The machine has a Gigabyte motherboard, with on-board RTL-8110SC/8169SC Gigabit Ethernet and D-Link PCI NIC for the LAN side. I can get into the LAN side without an issue, but can't see the WAN side at all.
[root@intranet ~]# ifconfig eth0 up eth0: unknown interface: No such device
lspci -v
01:01.0 Ethernet controller: D-Link System Inc DGE-528T Gigabit Ethernet Adapter (rev 10) Subsystem: D-Link System Inc DGE-528T Gigabit Ethernet Adapter Flags: bus master, 66MHz, medium devsel, latency 64, IRQ 185 I/O ports at a000 [size=256] Memory at e1000000 (32-bit, non-prefetchable) [size=256] [virtual] Expansion ROM at 80000000 [disabled] [size=128K] Capabilities: [dc] Power Management version 2
01:05.0 Ethernet controller: Realtek Semiconductor Co., Ltd. RTL-8110SC/8169SC Gigabit Ethernet (rev 10) Subsystem: Giga-byte Technology GA-MA69G-S3H Motherboard Flags: bus master, 66MHz, medium devsel, latency 64, IRQ 201 I/O ports at a400 [size=256] Memory at e1001000 (32-bit, non-prefetchable) [size=256] [virtual] Expansion ROM at 80020000 [disabled] [size=128K] Capabilities: [dc] Power Management version 2
scanpci -v
pci bus 0x0001 cardnum 0x01 function 0x00: vendor 0x1186 device 0x4300 D-Link System Inc DGE-528T Gigabit Ethernet Adapter STATUS 0x02b0 COMMAND 0x0017 CLASS 0x02 0x00 0x00 REVISION 0x10 BIST 0x00 HEADER 0x00 LATENCY 0x40 CACHE 0x08 BASE0 0x0000a001 addr 0x0000a000 I/O BASE1 0xe1000000 addr 0xe1000000 MEM MAX_LAT 0x40 MIN_GNT 0x20 INT_PIN 0x01 INT_LINE 0x0b
pci bus 0x0001 cardnum 0x05 function 0x00: vendor 0x10ec device 0x8167 Realtek Semiconductor Co., Ltd. Device unknown CardVendor 0x1458 card 0xe000 (Card unknown) STATUS 0x02b0 COMMAND 0x0017 CLASS 0x02 0x00 0x00 REVISION 0x10 BIST 0x00 HEADER 0x00 LATENCY 0x40 CACHE 0x08 BASE0 0x0000a401 addr 0x0000a400 I/O BASE1 0xe1001000 addr 0xe1001000 MEM MAX_LAT 0x40 MIN_GNT 0x20 INT_PIN 0x01 INT_LINE 0x0a
[root@intranet ~]# lsmod | grep 8169 r8169 77125 0 mii 38849 1 r8169
So the driver is there, or so it seems. rmmod r8169 dropped both NIC's and I had to reboot the (headless) server to get the D-Link working again. Removing, and re-adding the eth0 interface with system-config-network doesn't actually re-create the NIC either.

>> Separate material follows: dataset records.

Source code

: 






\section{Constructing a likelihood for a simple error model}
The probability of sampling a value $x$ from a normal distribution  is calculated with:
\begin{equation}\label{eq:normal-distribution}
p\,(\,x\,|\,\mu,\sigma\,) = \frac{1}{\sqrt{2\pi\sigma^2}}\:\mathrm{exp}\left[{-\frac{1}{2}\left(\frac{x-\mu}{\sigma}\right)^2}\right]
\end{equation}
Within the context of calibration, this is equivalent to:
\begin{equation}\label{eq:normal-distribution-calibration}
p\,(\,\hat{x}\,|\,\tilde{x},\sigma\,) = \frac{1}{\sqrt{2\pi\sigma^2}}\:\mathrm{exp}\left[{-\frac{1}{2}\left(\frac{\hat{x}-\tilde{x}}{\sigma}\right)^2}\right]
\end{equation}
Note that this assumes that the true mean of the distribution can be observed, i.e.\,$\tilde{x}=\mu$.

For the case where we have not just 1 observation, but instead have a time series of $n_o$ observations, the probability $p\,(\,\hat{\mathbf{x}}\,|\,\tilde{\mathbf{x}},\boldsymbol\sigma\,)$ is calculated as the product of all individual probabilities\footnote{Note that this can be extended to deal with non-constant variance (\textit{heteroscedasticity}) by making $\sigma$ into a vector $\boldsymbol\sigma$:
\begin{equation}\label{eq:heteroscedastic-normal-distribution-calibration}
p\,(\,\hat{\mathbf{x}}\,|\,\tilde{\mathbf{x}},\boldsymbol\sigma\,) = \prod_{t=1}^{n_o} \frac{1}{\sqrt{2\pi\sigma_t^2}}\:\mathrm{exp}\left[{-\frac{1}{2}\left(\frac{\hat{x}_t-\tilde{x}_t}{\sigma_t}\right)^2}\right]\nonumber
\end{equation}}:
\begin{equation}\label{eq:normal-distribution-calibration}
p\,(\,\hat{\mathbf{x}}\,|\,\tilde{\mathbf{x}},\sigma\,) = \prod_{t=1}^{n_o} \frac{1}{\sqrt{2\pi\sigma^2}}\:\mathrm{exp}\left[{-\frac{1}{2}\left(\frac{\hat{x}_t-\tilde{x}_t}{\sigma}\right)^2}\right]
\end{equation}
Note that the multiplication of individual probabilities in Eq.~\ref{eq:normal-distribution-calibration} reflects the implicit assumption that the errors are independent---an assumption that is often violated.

So, how do I re-create it? Google search didn't reveal much, other that using the r8169 module, which is already loaded.
No changes were made to the server in a long time, that I know of, and it's running kernel 2.6.18-194.11.4.el5
[root@intranet ~]# uname -a Linux intranet.lan 2.6.18-194.11.4.el5 #1 SMP Tue Sep 21 05:04:09 EDT 2010 x86_64 x86_64 x86_64 GNU/Linux
[root@intranet ~]# cat /etc/redhat-release CentOS release 5.5 (Final)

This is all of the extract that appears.